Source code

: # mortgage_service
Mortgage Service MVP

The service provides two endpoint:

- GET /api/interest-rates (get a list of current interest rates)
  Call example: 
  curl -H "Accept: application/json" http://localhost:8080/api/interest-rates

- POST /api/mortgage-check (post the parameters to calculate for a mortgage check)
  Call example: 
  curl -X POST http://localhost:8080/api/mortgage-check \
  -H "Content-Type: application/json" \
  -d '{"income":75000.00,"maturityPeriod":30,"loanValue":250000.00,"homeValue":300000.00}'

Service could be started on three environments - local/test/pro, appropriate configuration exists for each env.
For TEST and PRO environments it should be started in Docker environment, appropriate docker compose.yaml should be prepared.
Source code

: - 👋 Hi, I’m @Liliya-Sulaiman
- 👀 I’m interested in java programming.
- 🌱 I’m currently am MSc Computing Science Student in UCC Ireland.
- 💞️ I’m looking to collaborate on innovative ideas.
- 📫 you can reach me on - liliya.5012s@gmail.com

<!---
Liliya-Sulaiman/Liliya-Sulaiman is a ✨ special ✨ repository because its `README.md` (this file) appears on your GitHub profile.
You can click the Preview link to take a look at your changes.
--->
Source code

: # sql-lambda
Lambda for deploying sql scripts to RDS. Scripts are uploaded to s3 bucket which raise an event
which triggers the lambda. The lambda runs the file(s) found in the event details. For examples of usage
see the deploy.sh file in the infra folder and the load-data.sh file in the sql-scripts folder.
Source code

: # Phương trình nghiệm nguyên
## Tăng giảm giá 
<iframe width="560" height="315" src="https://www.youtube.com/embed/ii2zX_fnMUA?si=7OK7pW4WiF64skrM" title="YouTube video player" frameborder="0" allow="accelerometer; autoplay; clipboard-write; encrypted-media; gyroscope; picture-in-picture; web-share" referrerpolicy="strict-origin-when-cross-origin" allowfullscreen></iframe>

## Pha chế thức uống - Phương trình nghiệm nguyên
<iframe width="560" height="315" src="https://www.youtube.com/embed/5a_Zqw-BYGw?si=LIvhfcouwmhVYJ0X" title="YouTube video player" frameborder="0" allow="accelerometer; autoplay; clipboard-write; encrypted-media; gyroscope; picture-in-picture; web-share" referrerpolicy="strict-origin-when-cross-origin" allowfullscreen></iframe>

-=-=-

» Exercise
Could you retype the entire listing exactly?

» Finished task
Source code

: # mortgage_service
Mortgage Service MVP

The service provides two endpoint:

- GET /api/interest-rates (get a list of current interest rates)
  Call example: 
  curl -H "Accept: application/json" http://localhost:8080/api/interest-rates

- POST /api/mortgage-check (post the parameters to calculate for a mortgage check)
  Call example: 
  curl -X POST http://localhost:8080/api/mortgage-check \
  -H "Content-Type: application/json" \
  -d '{"income":75000.00,"maturityPeriod":30,"loanValue":250000.00,"homeValue":300000.00}'

Service could be started on three environments - local/test/pro, appropriate configuration exists for each env.
For TEST and PRO environments it should be started in Docker environment, appropriate docker compose.yaml should be prepared.
Source code

: - 👋 Hi, I’m @Liliya-Sulaiman
- 👀 I’m interested in java programming.
- 🌱 I’m currently am MSc Computing Science Student in UCC Ireland.
- 💞️ I’m looking to collaborate on innovative ideas.
- 📫 you can reach me on - liliya.5012s@gmail.com

<!---
Liliya-Sulaiman/Liliya-Sulaiman is a ✨ special ✨ repository because its `README.md` (this file) appears on your GitHub profile.
You can click the Preview link to take a look at your changes.
--->
Source code

: # sql-lambda
Lambda for deploying sql scripts to RDS. Scripts are uploaded to s3 bucket which raise an event
which triggers the lambda. The lambda runs the file(s) found in the event details. For examples of usage
see the deploy.sh file in the infra folder and the load-data.sh file in the sql-scripts folder.
Source code

: # Phương trình nghiệm nguyên
## Tăng giảm giá 
<iframe width="560" height="315" src="https://www.youtube.com/embed/ii2zX_fnMUA?si=7OK7pW4WiF64skrM" title="YouTube video player" frameborder="0" allow="accelerometer; autoplay; clipboard-write; encrypted-media; gyroscope; picture-in-picture; web-share" referrerpolicy="strict-origin-when-cross-origin" allowfullscreen></iframe>

## Pha chế thức uống - Phương trình nghiệm nguyên
<iframe width="560" height="315" src="https://www.youtube.com/embed/5a_Zqw-BYGw?si=LIvhfcouwmhVYJ0X" title="YouTube video player" frameborder="0" allow="accelerometer; autoplay; clipboard-write; encrypted-media; gyroscope; picture-in-picture; web-share" referrerpolicy="strict-origin-when-cross-origin" allowfullscreen></iframe>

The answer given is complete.